I awoke the morning of the 9th, later than I intended...because that's how I roll...and was interrupted from packing at around 10am by one of the landlord's dreadlocked lackeys reminding me that I should have left hours ago. I told him that my flight left at 6pm so, sorry, for the time being I wasn't going anywhere. Unable to make anything logical from my blunt answer, he just sort of backed out of my doorway and told him to call the office when I was leaving.
I flitted about, cramming my belongings into my obviously overweight suitcase and the souvenirs into the bag I bought for that specific purpose. At around noon, I gathered all of my things by the doorway, and looked at my suitcase, bag, guitar, and oversized purse sadly as I realized I had to walk 15 minutes to the station.

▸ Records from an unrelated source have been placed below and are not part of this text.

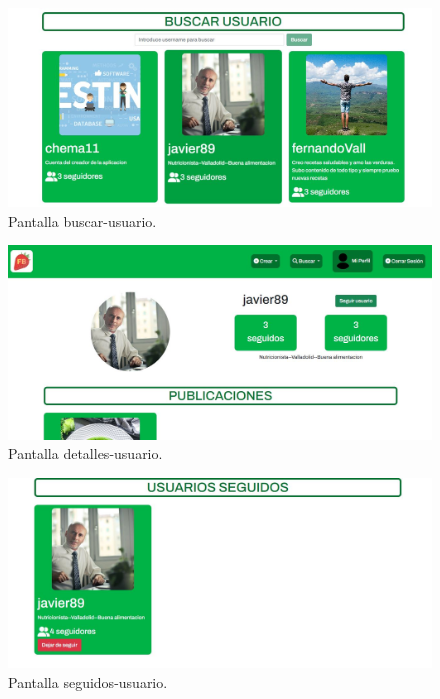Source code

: \begin{figure}
  \centering
  \includegraphics[scale=0.30]{img/ma-buscar-usuario.JPG}
  \caption{Pantalla buscar-usuario.}
  \label{fig:ma-buscar-usuario}
\end{figure}


\begin{figure}
  \centering
  \includegraphics[scale=0.30]{img/ma-detalles-usuario.JPG}
  \caption{Pantalla detalles-usuario.}
  \label{fig:ma-detalles-usuario}
\end{figure}

\begin{figure}
  \centering
  \includegraphics[scale=0.30]{img/ma-seguidos-usuario.JPG}
  \caption{Pantalla seguidos-usuario.}
  \label{fig:ma-seguidos-usuario}
\end{figure}

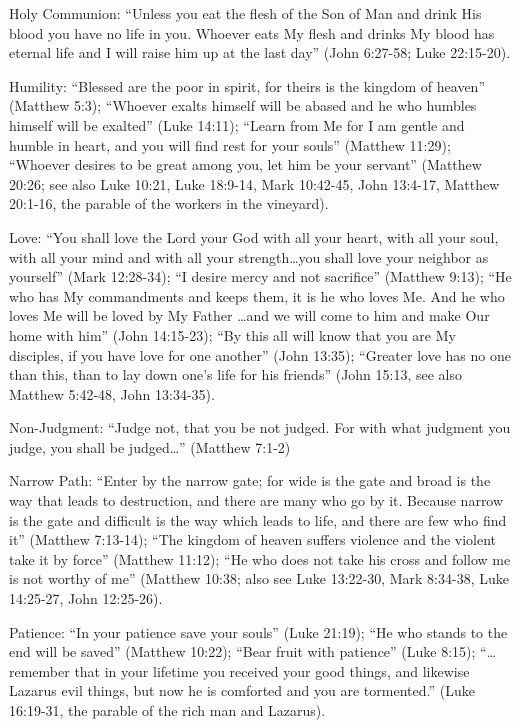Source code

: Holy Communion: ``Unless you eat the flesh of the Son of Man and drink His blood you have no life in you. Whoever eats My flesh and drinks My blood has eternal life and I will raise him up at the last day'' (John 6:27-58; Luke 22:15-20).

Humility: ``Blessed are the poor in spirit, for theirs is the kingdom of heaven'' (Matthew 5:3); ``Whoever exalts himself will be abased and he who humbles himself will be exalted'' (Luke 14:11); ``Learn from Me for I am gentle and humble in heart, and you will find rest for your souls'' (Matthew 11:29); ``Whoever desires to be great among you, let him be your servant'' (Matthew 20:26; see also Luke 10:21, Luke 18:9-14, Mark 10:42-45, John 13:4-17, Matthew 20:1-16, the parable of the workers in the vineyard).

Love: ``You shall love the Lord your God with all your heart, with all your soul, with all your mind and with all your strength\ldots  you shall love your neighbor as yourself'' (Mark 12:28-34); ``I desire mercy and not sacrifice'' (Matthew 9:13); ``He who has My commandments and keeps them, it is he who loves Me. And he who loves Me will be loved by My Father \ldots and we will come to him and make Our home with him'' (John 14:15-23); ``By this all will know that you are My disciples, if you have love for one another'' (John 13:35); ``Greater love has no one than this, than to lay down one's life for his friends'' (John 15:13, see also Matthew 5:42-48, John 13:34-35).

Non-Judgment: ``Judge not, that you be not judged. For with what judgment you judge, you shall be judged\ldots '' (Matthew 7:1-2)

Narrow Path: ``Enter by the narrow gate; for wide is the gate and broad is the way that leads to destruction, and there are many who go by it. Because narrow is the gate and difficult is the way which leads to life, and there are few who find it'' (Matthew 7:13-14); ``The kingdom of heaven suffers violence and the violent take it by force'' (Matthew 11:12); ``He who does not take his cross and follow me is not worthy of me'' (Matthew 10:38; also see Luke 13:22-30, Mark 8:34-38, Luke 14:25-27, John 12:25-26).

Patience: ``In your patience save your souls'' (Luke 21:19); ``He who stands to the end will be saved'' (Matthew 10:22); ``Bear fruit with patience'' (Luke 8:15); ``\ldots  remember that in your lifetime you received your good things, and likewise Lazarus evil things, but now he is comforted and you are tormented.'' (Luke 16:19-31, the parable of the rich man and Lazarus).

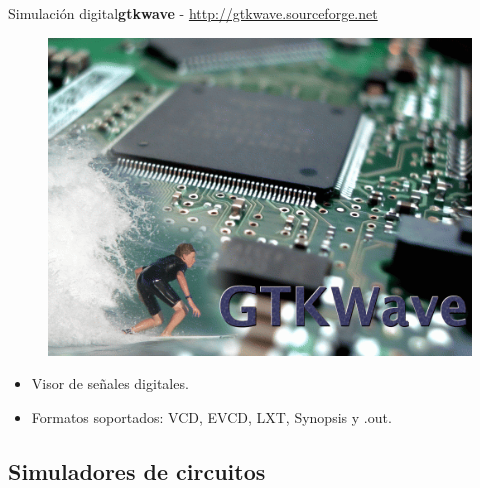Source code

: \documentclass{beamer}
\begin{document}
\begin{frame}{Simulación digital}{\textbf{gtkwave} - \url{http://gtkwave.sourceforge.net}}
  \begin{figure}[!h]
    \centering
    \includegraphics[scale=0.25]{img/gtkwave.png}
  \end{figure}
  \begin{itemize}
  \item Visor de señales digitales.
  \item Formatos soportados: VCD, EVCD,	LXT, Synopsis y .out.
  \end{itemize}
\end{frame}


\subsection[Simuladores de circuitos]{Simuladores de circuitos}
\end{document}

At that moment Todd--or at least, I think his name is Todd--volunteered to help me carry half of my shit the whole way. I have never been more grateful in my life. On the way, he explained to me that he had nothing better to do at the moment because he was in between jobs anyway. He also said that he spoke fluent Chinese and lived in China for many years. I am always astounded to hear peoples' stories--some Irish guy I normally wouldn't give a shit about, and here he has this amazing past of traveling around the world and being proficient in a staggering number of Asian languages. I hope one day I'm able to tell stories to young travelers like that.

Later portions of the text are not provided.